++++ Source information ++++

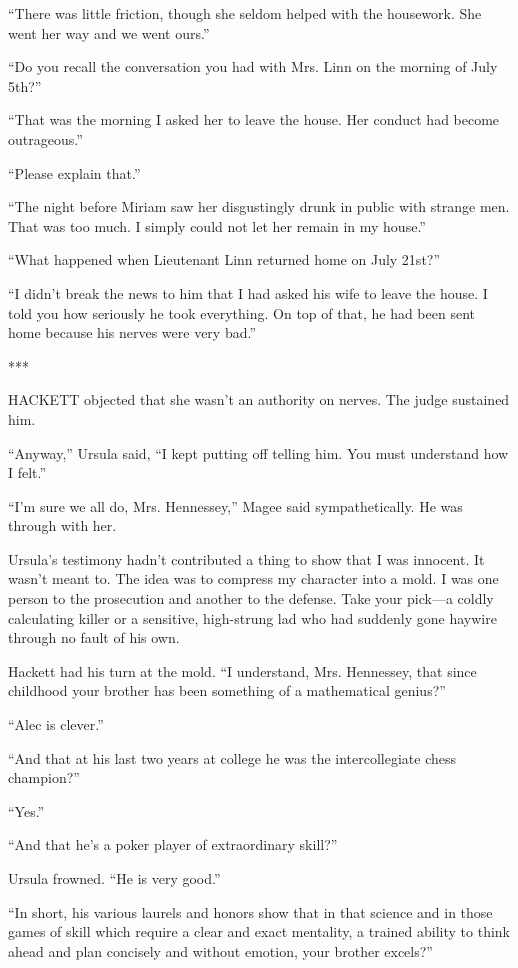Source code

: {“There was little friction, though she seldom helped with the housework. She went her way and we went ours.”

“Do you recall the conversation you had with Mrs. Linn on the morning of July 5th?”

“That was the morning I asked her to leave the house. Her conduct had become outrageous.”

“Please explain that.”

“The night before Miriam saw her disgustingly drunk in public with strange men. That was too much. I simply could not let her remain in my house.”

“What happened when Lieutenant Linn returned home on July 21st?”

“I didn’t break the news to him that I had asked his wife to leave the house. I told you how seriously he took everything. On top of that, he had been sent home because his nerves were very bad.”

***

HACKETT objected that she wasn’t an authority on nerves. The judge sustained him.

“Anyway,” Ursula said, “I kept putting off telling him. You must understand how I felt.”

“I’m sure we all do, Mrs. Hennessey,” Magee said sympathetically. He was through with her.

Ursula’s testimony hadn’t contributed a thing to show that I was innocent. It wasn’t meant to. The idea was to compress my character into a mold. I was one person to the prosecution and another to the defense. Take your pick—a coldly calculating killer or a sensitive, high-strung lad who had suddenly gone haywire through no fault of his own.

Hackett had his turn at the mold. “I understand, Mrs. Hennessey, that since childhood your brother has been something of a mathematical genius?”

“Alec is clever.”

“And that at his last two years at college he was the intercollegiate chess champion?”

“Yes.”

“And that he’s a poker player of extraordinary skill?”

Ursula frowned. “He is very good.”

“In short, his various laurels and honors show that in that science and in those games of skill which require a clear and exact mentality, a trained ability to think ahead and plan concisely and without emotion, your brother excels?”

}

++++

→ Task description:
Your task is to set down exactly the lines from the line containing "that he’s a" to the end of the data above, including both ends.

→ Result for this task:
“And that he’s a poker player of extraordinary skill?”

Ursula frowned. “He is very good.”

“In short, his various laurels and honors show that in that science and in those games of skill which require a clear and exact mentality, a trained ability to think ahead and plan concisely and without emotion, your brother excels?”

}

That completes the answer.